Lehigh Valley

Lawyer says woman charged in fatal DUI crash wasn't high

I-78 wreck killed her 2 grandchildren

Woman charged in fatal DUI crash that...

LOWER SAUCON TWP., Pa. - The New Jersey woman accused of causing a three-vehicle wreck that killed her two grandchildren has turned herself in to authorities.

And her defense attorney is arguing that she wasn’t high as investigators are alleging.

Nadine Walton, of Newark, N.J., faces vehicular homicide charges in connection to the fatal September 2016 wreck in Lower Saucon Township. District Judge Elizabeth Romig-Gainer arraigned the 55-year-old Friday morning.

Defense attorney Scott Wilhelm had asked the judge to consider unsecured bail, arguing in part that Walton was in no physical or financial condition to run. The injuries sustained in the wreck, including brain damage, forced her to resign from her job in the finance department of University Hospital in Newark, according to the defense.

Wilhelm said Walton can’t afford to have money for her defense tied up in bail, and he cited a clean criminal record.

“At 55 years of age, she’s never been in trouble before,” he said.

The judge set bail at $25,000 with a 10 percent cash option. Walton’s family posted $2,500 cash bail about an hour after the arraignment.

Authorities allege Walton was under the influence of marijuana when she lost control of her Nissan Versa about 1 a.m. Sept. 14. The vehicle struck a guardrail and was twice struck by passing vehicles along Interstate 78.

Emergency personnel found Walton trapped in the driver’s seat and her 5-year-old grandson and daughter thrown from the vehicle. Her grandson was pronounced dead at the scene and her nearly 2-year-old granddaughter died a few days later at Lehigh Valley Hospital Cedar Crest.

Wilhelm said it will be up to the prosecution to prove Walton had been smoking marijuana before the wreck. It takes about 30 days for the body to metabolize the active ingredients in marijuana, he said.

So while toxicology tests may show pot in someone’s system, it may have been weeks since they smoked, according to Wilhelm. The fatal crash was a “terrible tragedy,” but not necessarily a crime, he said.

“She didn’t drive from South Carolina, while under the influence,” Wilhelm said. “She had not consumed marijuana at all that day before driving.”

Walton appeared in court with family members, including her daughter, with the help of a walker.

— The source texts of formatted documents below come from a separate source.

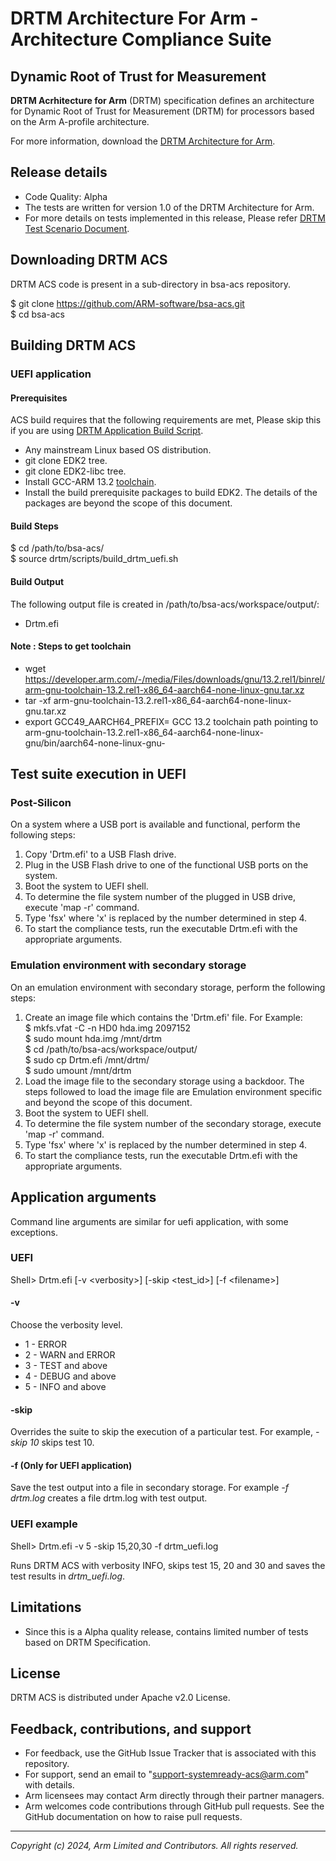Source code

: 
# DRTM Architecture For Arm - Architecture Compliance Suite

## Dynamic Root of Trust for Measurement
**DRTM Acrhitecture for Arm** (DRTM) specification defines an architecture for Dynamic Root of Trust for Measurement (DRTM) for processors based on the Arm A-profile architecture.

For more information, download the [DRTM Architecture for Arm](https://developer.arm.com/documentation/den0113/latest).

## Release details
 - Code Quality: Alpha
 - The tests are written for version 1.0 of the DRTM Architecture for Arm.
 - For more details on tests implemented in this release, Please refer [DRTM Test Scenario Document](docs/arm_drtm_architecture_compliance_test_scenario.pdf).

## Downloading DRTM ACS

DRTM ACS code is present in a sub-directory in bsa-acs repository.

$ git clone https://github.com/ARM-software/bsa-acs.git <br/>
$ cd bsa-acs <br/>

## Building DRTM ACS
### UEFI application
#### Prerequisites

ACS build requires that the following requirements are met, Please skip this if you are using [DRTM Application Build Script](scripts/build_drtm_uefi.sh).

- Any mainstream Linux based OS distribution.
- git clone EDK2 tree.
- git clone EDK2-libc tree.
- Install GCC-ARM 13.2 [toolchain](https://developer.arm.com/downloads/-/arm-gnu-toolchain-downloads).
- Install the build prerequisite packages to build EDK2. The details of the packages are beyond the scope of this document.

#### Build Steps

$ cd /path/to/bsa-acs/<br/>
$ source drtm/scripts/build_drtm_uefi.sh

#### Build Output

The following output file is created in /path/to/bsa-acs/workspace/output/:

- Drtm.efi

#### Note : Steps to get toolchain
- wget https://developer.arm.com/-/media/Files/downloads/gnu/13.2.rel1/binrel/arm-gnu-toolchain-13.2.rel1-x86_64-aarch64-none-linux-gnu.tar.xz
- tar -xf arm-gnu-toolchain-13.2.rel1-x86_64-aarch64-none-linux-gnu.tar.xz
- export GCC49_AARCH64_PREFIX= GCC 13.2 toolchain path pointing to arm-gnu-toolchain-13.2.rel1-x86_64-aarch64-none-linux-gnu/bin/aarch64-none-linux-gnu-

## Test suite execution in UEFI

### Post-Silicon

On a system where a USB port is available and functional, perform the following steps:

1. Copy 'Drtm.efi' to a USB Flash drive.
2. Plug in the USB Flash drive to one of the functional USB ports on the system.
3. Boot the system to UEFI shell.
4. To determine the file system number of the plugged in USB drive, execute 'map -r' command.
5. Type 'fsx' where 'x' is replaced by the number determined in step 4.
6. To start the compliance tests, run the executable Drtm.efi with the appropriate arguments.

### Emulation environment with secondary storage

On an emulation environment with secondary storage, perform the following steps:

1. Create an image file which contains the 'Drtm.efi' file. For Example: <br/>
$ mkfs.vfat -C -n HD0 hda.img 2097152 <br/>
$ sudo mount hda.img /mnt/drtm <br/>
$ cd /path/to/bsa-acs/workspace/output/ <br/>
$ sudo cp Drtm.efi /mnt/drtm/ <br/>
$ sudo umount /mnt/drtm
2. Load the image file to the secondary storage using a backdoor. The steps followed to load the image file are Emulation environment specific and beyond the scope of this document.
3. Boot the system to UEFI shell.
4. To determine the file system number of the secondary storage, execute 'map -r' command.
5. Type 'fsx' where 'x' is replaced by the number determined in step 4.
6. To start the compliance tests, run the executable Drtm.efi with the appropriate arguments.

## Application arguments

Command line arguments are similar for uefi application, with some exceptions.

### UEFI

Shell> Drtm.efi [-v &lt;verbosity&gt;] [-skip &lt;test_id&gt;] [-f &lt;filename&gt;]

#### -v
Choose the verbosity level.

- 1 - ERROR
- 2 - WARN and ERROR
- 3 - TEST and above
- 4 - DEBUG and above
- 5 - INFO and above

#### -skip
Overrides the suite to skip the execution of a particular
test. For example, <i>-skip 10</i> skips test 10.

#### -f (Only for UEFI application)
Save the test output into a file in secondary storage. For example <i>-f drtm.log</i> creates a file drtm.log with test output.

### UEFI example

Shell> Drtm.efi -v 5 -skip 15,20,30 -f drtm_uefi.log

Runs DRTM ACS with verbosity INFO, skips test 15, 20 and 30 and saves the test results in <i>drtm_uefi.log</i>.

## Limitations

 - Since this is a Alpha quality release, contains limited number of tests based on DRTM Specification.

## License
DRTM ACS is distributed under Apache v2.0 License.

## Feedback, contributions, and support

 - For feedback, use the GitHub Issue Tracker that is associated with this repository.
 - For support, send an email to "support-systemready-acs@arm.com" with details.
 - Arm licensees may contact Arm directly through their partner managers.
 - Arm welcomes code contributions through GitHub pull requests. See the GitHub documentation on how to raise pull requests.

--------------

*Copyright (c) 2024, Arm Limited and Contributors. All rights reserved.*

Her labored breathing because of a permanent tracheotomy was audible.

State police charged Walton with two counts each of involuntary manslaughter, vehicular homicide, vehicular aggravated assault, vehicular homicide while driving under the influence and vehicular aggravated assault while DUI, all felonies.

She also faces three counts of DUI, possession of a controlled substance, marijuana possession, possession of drug paraphernalia - a misdemeanors - and four summary traffic offenses.

Walton’s next court date is a preliminary hearing scheduled for Sept. 11.